YOUR INSTRUCTIONS:
From the entries below, return exactly the lines beginning at the one that contains "### Adding your name to the list of people" and ending at the one that contains "Add this file", both of them included, and only those lines.

LISTED RECORDS:

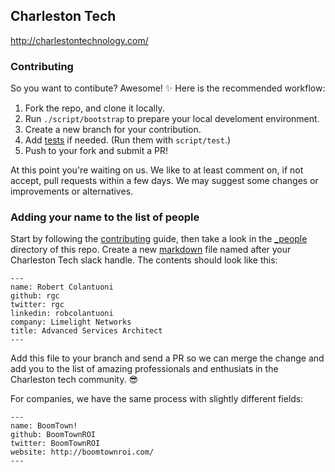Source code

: ## Charleston Tech

http://charlestontechnology.com/

### Contributing

So you want to contibute? Awesome! :sparkles: Here is the recommended workflow:

1. Fork the repo, and clone it locally.
1. Run `./script/bootstrap` to prepare your local develoment environment.
1. Create a new branch for your contribution.
1. Add [tests](https://github.com/charlestontechnology/charlestontechnology.github.io/tree/master/test) if needed. (Run them with `script/test`.)
1. Push to your fork and submit a PR!

At this point you're waiting on us. We like to at least comment on, if not accept, pull requests within a few days. We may suggest some changes or improvements or alternatives.

### Adding your name to the list of people

Start by following the [contributing](#contributing) guide, then take a look in the [_people](https://github.com/charlestontechnology/charlestontechnology.github.io/tree/master/_people) directory of this repo. Create a new [markdown](https://guides.github.com/features/mastering-markdown/) file named after your Charleston Tech slack handle. The contents should look like this:

```
---
name: Robert Colantuoni
github: rgc
twitter: rgc
linkedin: robcolantuoni
company: Limelight Networks
title: Advanced Services Architect
---
```

Add this file to your branch and send a PR so we can merge the change and add you to the list of amazing professionals and enthusiats in the Charleston tech community. :sunglasses:

For companies, we have the same process with slightly different fields:

```
---
name: BoomTown!
github: BoomTownROI
twitter: BoomTownROI
website: http://boomtownroi.com/
---
```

RESPONSE BOX:
### Adding your name to the list of people

Start by following the [contributing](#contributing) guide, then take a look in the [_people](https://github.com/charlestontechnology/charlestontechnology.github.io/tree/master/_people) directory of this repo. Create a new [markdown](https://guides.github.com/features/mastering-markdown/) file named after your Charleston Tech slack handle. The contents should look like this:

```
---
name: Robert Colantuoni
github: rgc
twitter: rgc
linkedin: robcolantuoni
company: Limelight Networks
title: Advanced Services Architect
---
```

Add this file to your branch and send a PR so we can merge the change and add you to the list of amazing professionals and enthusiats in the Charleston tech community. :sunglasses:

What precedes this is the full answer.